• **Supplied data**
[Start of section]

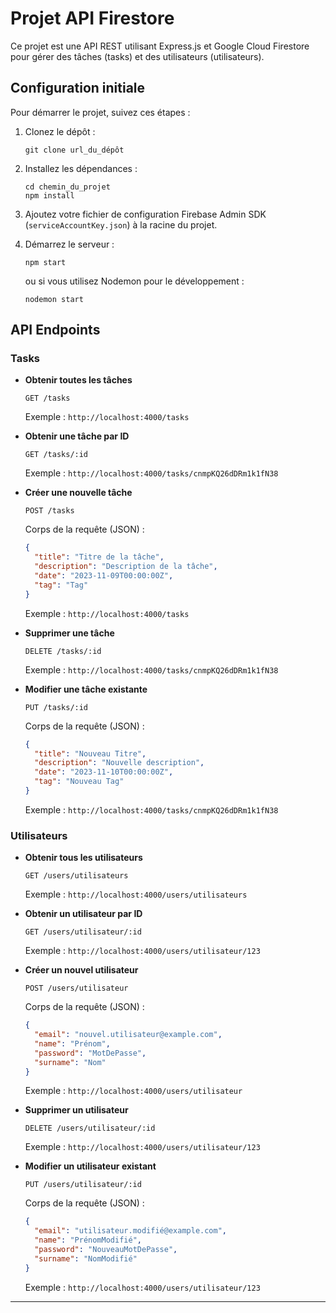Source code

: # Projet API Firestore

Ce projet est une API REST utilisant Express.js et Google Cloud Firestore pour gérer des tâches (tasks) et des utilisateurs (utilisateurs).

## Configuration initiale

Pour démarrer le projet, suivez ces étapes :

1. Clonez le dépôt :
   ```
   git clone url_du_dépôt
   ```
2. Installez les dépendances :
   ```
   cd chemin_du_projet
   npm install
   ```
3. Ajoutez votre fichier de configuration Firebase Admin SDK (`serviceAccountKey.json`) à la racine du projet.

4. Démarrez le serveur :
   ```
   npm start
   ```
   ou si vous utilisez Nodemon pour le développement :
   ```
   nodemon start
   ```

## API Endpoints

### Tasks

- **Obtenir toutes les tâches**

  ```
  GET /tasks
  ```

  Exemple : `http://localhost:4000/tasks`

- **Obtenir une tâche par ID**

  ```
  GET /tasks/:id
  ```

  Exemple : `http://localhost:4000/tasks/cnmpKQ26dDRm1k1fN38`

- **Créer une nouvelle tâche**

  ```
  POST /tasks
  ```

  Corps de la requête (JSON) :

  ```json
  {
    "title": "Titre de la tâche",
    "description": "Description de la tâche",
    "date": "2023-11-09T00:00:00Z",
    "tag": "Tag"
  }
  ```

  Exemple : `http://localhost:4000/tasks`

- **Supprimer une tâche**

  ```
  DELETE /tasks/:id
  ```

  Exemple : `http://localhost:4000/tasks/cnmpKQ26dDRm1k1fN38`

- **Modifier une tâche existante**
  ```
  PUT /tasks/:id
  ```
  Corps de la requête (JSON) :
  ```json
  {
    "title": "Nouveau Titre",
    "description": "Nouvelle description",
    "date": "2023-11-10T00:00:00Z",
    "tag": "Nouveau Tag"
  }
  ```
  Exemple : `http://localhost:4000/tasks/cnmpKQ26dDRm1k1fN38`

### Utilisateurs

- **Obtenir tous les utilisateurs**

  ```
  GET /users/utilisateurs
  ```

  Exemple : `http://localhost:4000/users/utilisateurs`

- **Obtenir un utilisateur par ID**

  ```
  GET /users/utilisateur/:id
  ```

  Exemple : `http://localhost:4000/users/utilisateur/123`

- **Créer un nouvel utilisateur**

  ```
  POST /users/utilisateur
  ```

  Corps de la requête (JSON) :

  ```json
  {
    "email": "nouvel.utilisateur@example.com",
    "name": "Prénom",
    "password": "MotDePasse",
    "surname": "Nom"
  }
  ```

  Exemple : `http://localhost:4000/users/utilisateur`

- **Supprimer un utilisateur**

  ```
  DELETE /users/utilisateur/:id
  ```

  Exemple : `http://localhost:4000/users/utilisateur/123`

- **Modifier un utilisateur existant**
  ```
  PUT /users/utilisateur/:id
  ```
  Corps de la requête (JSON) :
  ```json
  {
    "email": "utilisateur.modifié@example.com",
    "name": "PrénomModifié",
    "password": "NouveauMotDePasse",
    "surname": "NomModifié"
  }
  ```
  Exemple : `http://localhost:4000/users/utilisateur/123`

---
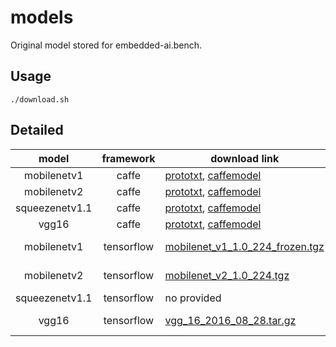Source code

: # models

Original model stored for embedded-ai.bench.

## Usage

```shell script
./download.sh
```

## Detailed

| model | framework | download link | note | 
|:-------------:|:---------:|--------|-----| 
|mobilenetv1|caffe| [prototxt](https://raw.githubusercontent.com/shicai/MobileNet-Caffe/master/mobilenet_deploy.prototxt), [caffemodel](https://raw.githubusercontent.com/shicai/MobileNet-Caffe/master/mobilenet.caffemodel) | [shicai/MobileNet-Caffe](https://github.com/shicai/MobileNet-Caffe) | 
|mobilenetv2|caffe| [prototxt](https://raw.githubusercontent.com/shicai/MobileNet-Caffe/master/mobilenet_v2_deploy.prototxt), [caffemodel](https://raw.githubusercontent.com/shicai/MobileNet-Caffe/master/mobilenet_v2.caffemodel) | [shicai/MobileNet-Caffe](https://github.com/shicai/MobileNet-Caffe) | 
|squeezenetv1.1|caffe| [prototxt](https://raw.githubusercontent.com/DeepScale/SqueezeNet/master/SqueezeNet_v1.1/deploy.prototxt), [caffemodel](https://github.com/DeepScale/SqueezeNet/raw/master/SqueezeNet_v1.1/squeezenet_v1.1.caffemodel) | [DeepScale/SqueezeNet](https://github.com/DeepScale/SqueezeNet/tree/master/SqueezeNet_v1.1) |
|vgg16|caffe| [prototxt](https://gist.githubusercontent.com/ksimonyan/211839e770f7b538e2d8/raw/0067c9b32f60362c74f4c445a080beed06b07eb3/VGG_ILSVRC_16_layers_deploy.prototxt), [caffemodel](http://www.robots.ox.ac.uk/~vgg/software/very_deep/caffe/VGG_ILSVRC_16_layers.caffemodel) | [ksimonyan](https://gist.github.com/ksimonyan/211839e770f7b538e2d8/) | 
|mobilenetv1|tensorflow| [mobilenet_v1_1.0_224_frozen.tgz](https://storage.googleapis.com/download.tensorflow.org/models/mobilenet_v1_1.0_224_frozen.tgz) | [tensorflow/models: Pre-trained Models](https://github.com/tensorflow/models/tree/master/research/slim#Pretrained) | 
|mobilenetv2|tensorflow| [mobilenet_v2_1.0_224.tgz](https://storage.googleapis.com/mobilenet_v2/checkpoints/mobilenet_v2_1.0_224.tgz) | [tensorflow/models: Pre-trained Models](https://github.com/tensorflow/models/tree/master/research/slim#Pretrained)  | 
|squeezenetv1.1|tensorflow| no provided | no provided |
|vgg16|tensorflow| [vgg_16_2016_08_28.tar.gz](http://download.tensorflow.org/models/vgg_16_2016_08_28.tar.gz) | [tensorflow/models: Pre-trained Models](https://github.com/tensorflow/models/tree/master/research/slim#Pretrained) |
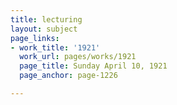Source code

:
 ```yaml
---
title: lecturing
layout: subject
page_links:
- work_title: '1921'
  work_url: pages/works/1921
  page_title: Sunday April 10, 1921
  page_anchor: page-1226

---
```

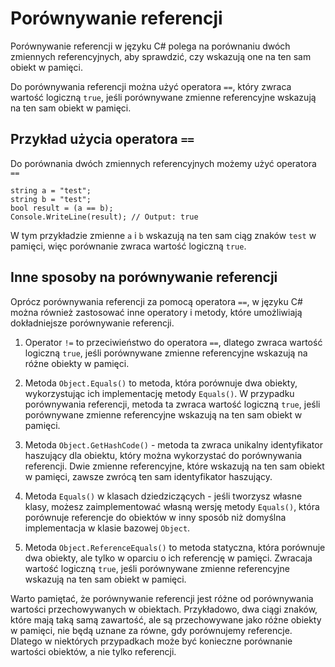 # Porównywanie referencji 

Porównywanie referencji w języku C# polega na porównaniu dwóch zmiennych referencyjnych, aby sprawdzić, czy wskazują one na ten sam obiekt w pamięci.

Do porównywania referencji można użyć operatora `==`, który zwraca wartość logiczną `true`, jeśli porównywane zmienne referencyjne wskazują na ten sam obiekt w pamięci.

## Przykład użycia operatora `==` 

Do porównania dwóch zmiennych referencyjnych możemy użyć operatora `==` 

```
string a = "test";
string b = "test";
bool result = (a == b);
Console.WriteLine(result); // Output: true
```

W tym przykładzie zmienne `a` i `b` wskazują na ten sam ciąg znaków `test` w pamięci, więc porównanie zwraca wartość logiczną `true`.

## Inne sposoby na porównywanie referencji

Oprócz porównywania referencji za pomocą operatora `==`, w języku C# można również zastosować inne operatory i metody, które umożliwiają dokładniejsze porównywanie referencji.

1. Operator `!=` to przeciwieństwo do operatora `==`, dlatego zwraca wartość logiczną `true`, jeśli porównywane zmienne referencyjne wskazują na różne obiekty w pamięci.

2. Metoda `Object.Equals()` to metoda, która porównuje dwa obiekty, wykorzystując ich implementację metody `Equals()`. W przypadku porównywania referencji, metoda ta zwraca wartość logiczną `true`, jeśli porównywane zmienne referencyjne wskazują na ten sam obiekt w pamięci.

3. Metoda `Object.GetHashCode()` - metoda ta zwraca unikalny identyfikator haszujący dla obiektu, który można wykorzystać do porównywania referencji. Dwie zmienne referencyjne, które wskazują na ten sam obiekt w pamięci, zawsze zwrócą ten sam identyfikator haszujący.

4. Metoda `Equals()` w klasach dziedziczących - jeśli tworzysz własne klasy, możesz zaimplementować własną wersję metody `Equals()`, która porównuje referencje do obiektów w inny sposób niż domyślna implementacja w klasie bazowej `Object`.

5. Metoda `Object.ReferenceEquals()` to metoda statyczna, która porównuje dwa obiekty, ale tylko w oparciu o ich referencję w pamięci. Zwracaja wartość logiczną `true`, jeśli porównywane zmienne referencyjne wskazują na ten sam obiekt w pamięci.


Warto pamiętać, że porównywanie referencji jest różne od porównywania wartości przechowywanych w obiektach. Przykładowo, dwa ciągi znaków, które mają taką samą zawartość, ale są przechowywane jako różne obiekty w pamięci, nie będą uznane za równe, gdy porównujemy referencje. Dlatego w niektórych przypadkach może być konieczne porównanie wartości obiektów, a nie tylko referencji.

[End of section]

• **Aim of the exercise**
What is needed is every line from the data above that includes the string "Créer", copied out.

• **Exercise output**
- **Créer une nouvelle tâche**
- **Créer un nouvel utilisateur**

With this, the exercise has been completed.